Hay una secuencia que reflexiona, dentro de la historia, sobre esta idea de separar la ficción y la realidad, la conversación entre Lucía y Ricardo (José Luis Torrijo) en el restaurante. Eso ya estaba en la novela, que, en ese sentido, es muy incisiva y muy clara. La película se expande más en algunos momentos, pero la novela es mucho más concisa. Hay dos escenas en la novela que reflejan esa idea muy bien: esa cena con Ricardo y otra en la obra de teatro que nosotros cambiamos bastante. La novela tenía varias cosas muy seductoras que me atraparon desde el primer momento. Primero, desde luego, el personaje de Lucía, vivo e ingenioso, a la vez sensual y divertido y con una parte desconocida que se revela muy amenazante. Pero me gustó mucho, sobre todo, quizá por mi trayectoria anterior, la reflexión sobre el autor y el utilizar las historias de los otros, que es algo parecido a lo que yo venía haciendo. Ese diálogo que mencionas es clave, contiene la filosofía de la película.

¿Cuánto ha habido de improvisación, o de búsqueda al filmar, en la planificación y la puesta en escena? Yo intentaba reescribir prácticamente cada escena en el set. Es una especie de afán de de espontaneidad, de no repetición, de encontrar cierta verdad en el instante. Pero en alguna ocasión sí que recurríamos a las escenas que ya estaban escritas. Ha habido una combinación de las dos cosas. Una vez se abraza el trabajo con actores amateurs, eso ya limita, o más bien, da oportunidades, y hace imposible aferrarse a un guion. Esas escenas pasan a formar parte de un método mío de trabajo anterior, de abrazar la improvisación, el instante y el encuentro. Pero el guion nos proporcionó una guía mucho más concreta que en otras ocasiones.

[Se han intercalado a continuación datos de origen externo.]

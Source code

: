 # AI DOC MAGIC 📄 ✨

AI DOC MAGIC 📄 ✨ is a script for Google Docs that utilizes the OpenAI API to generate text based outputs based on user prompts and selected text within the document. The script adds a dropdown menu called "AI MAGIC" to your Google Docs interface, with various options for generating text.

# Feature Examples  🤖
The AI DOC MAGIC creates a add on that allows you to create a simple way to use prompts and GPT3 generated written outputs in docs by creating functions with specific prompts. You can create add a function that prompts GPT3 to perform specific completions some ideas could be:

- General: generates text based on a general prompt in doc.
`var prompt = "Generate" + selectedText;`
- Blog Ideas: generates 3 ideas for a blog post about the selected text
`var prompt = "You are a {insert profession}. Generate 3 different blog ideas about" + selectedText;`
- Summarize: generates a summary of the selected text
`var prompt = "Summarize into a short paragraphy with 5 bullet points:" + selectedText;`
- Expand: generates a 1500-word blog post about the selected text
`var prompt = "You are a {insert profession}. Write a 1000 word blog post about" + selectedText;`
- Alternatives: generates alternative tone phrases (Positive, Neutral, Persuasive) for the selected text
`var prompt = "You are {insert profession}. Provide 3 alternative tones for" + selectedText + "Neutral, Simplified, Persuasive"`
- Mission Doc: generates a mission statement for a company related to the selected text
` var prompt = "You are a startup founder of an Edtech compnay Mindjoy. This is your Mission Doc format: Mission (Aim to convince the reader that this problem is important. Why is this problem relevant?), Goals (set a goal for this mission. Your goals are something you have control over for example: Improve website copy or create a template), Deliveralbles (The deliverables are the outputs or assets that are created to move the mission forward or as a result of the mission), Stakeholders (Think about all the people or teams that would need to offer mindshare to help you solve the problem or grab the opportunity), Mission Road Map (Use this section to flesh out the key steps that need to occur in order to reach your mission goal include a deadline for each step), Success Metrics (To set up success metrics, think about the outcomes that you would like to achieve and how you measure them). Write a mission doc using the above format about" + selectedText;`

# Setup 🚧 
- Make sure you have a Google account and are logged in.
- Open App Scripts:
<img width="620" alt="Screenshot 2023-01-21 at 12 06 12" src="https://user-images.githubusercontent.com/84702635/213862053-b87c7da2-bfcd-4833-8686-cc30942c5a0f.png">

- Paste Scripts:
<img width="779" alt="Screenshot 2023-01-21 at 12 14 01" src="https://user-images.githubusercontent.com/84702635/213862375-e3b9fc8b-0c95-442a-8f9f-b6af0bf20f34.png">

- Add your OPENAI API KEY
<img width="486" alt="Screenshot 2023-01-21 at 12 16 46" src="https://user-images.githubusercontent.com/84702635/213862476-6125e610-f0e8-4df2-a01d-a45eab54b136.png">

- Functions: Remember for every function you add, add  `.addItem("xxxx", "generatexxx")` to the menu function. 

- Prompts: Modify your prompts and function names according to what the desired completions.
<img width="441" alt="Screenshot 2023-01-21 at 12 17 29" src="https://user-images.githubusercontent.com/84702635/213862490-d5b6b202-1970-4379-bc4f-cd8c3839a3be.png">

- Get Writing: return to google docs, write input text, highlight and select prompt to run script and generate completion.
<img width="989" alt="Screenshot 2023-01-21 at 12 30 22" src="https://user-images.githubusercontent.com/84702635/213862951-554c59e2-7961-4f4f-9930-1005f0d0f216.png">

Entonces, ¿el guion era más cerrado que otras veces? Ha sido una conversación entre el guion, los actores y el instinto. Así que el guion ha sido bastante abierto, pero los mimbres estaban muy claros. El proceso de reescritura y adaptación ha sido muy interesante porque trabajé con Clara Roquet y fue un periodo de mucha claridad narrativa. El guion era muy sólido, mientras que en otras ocasiones se trataba más bien de una hoja de ruta.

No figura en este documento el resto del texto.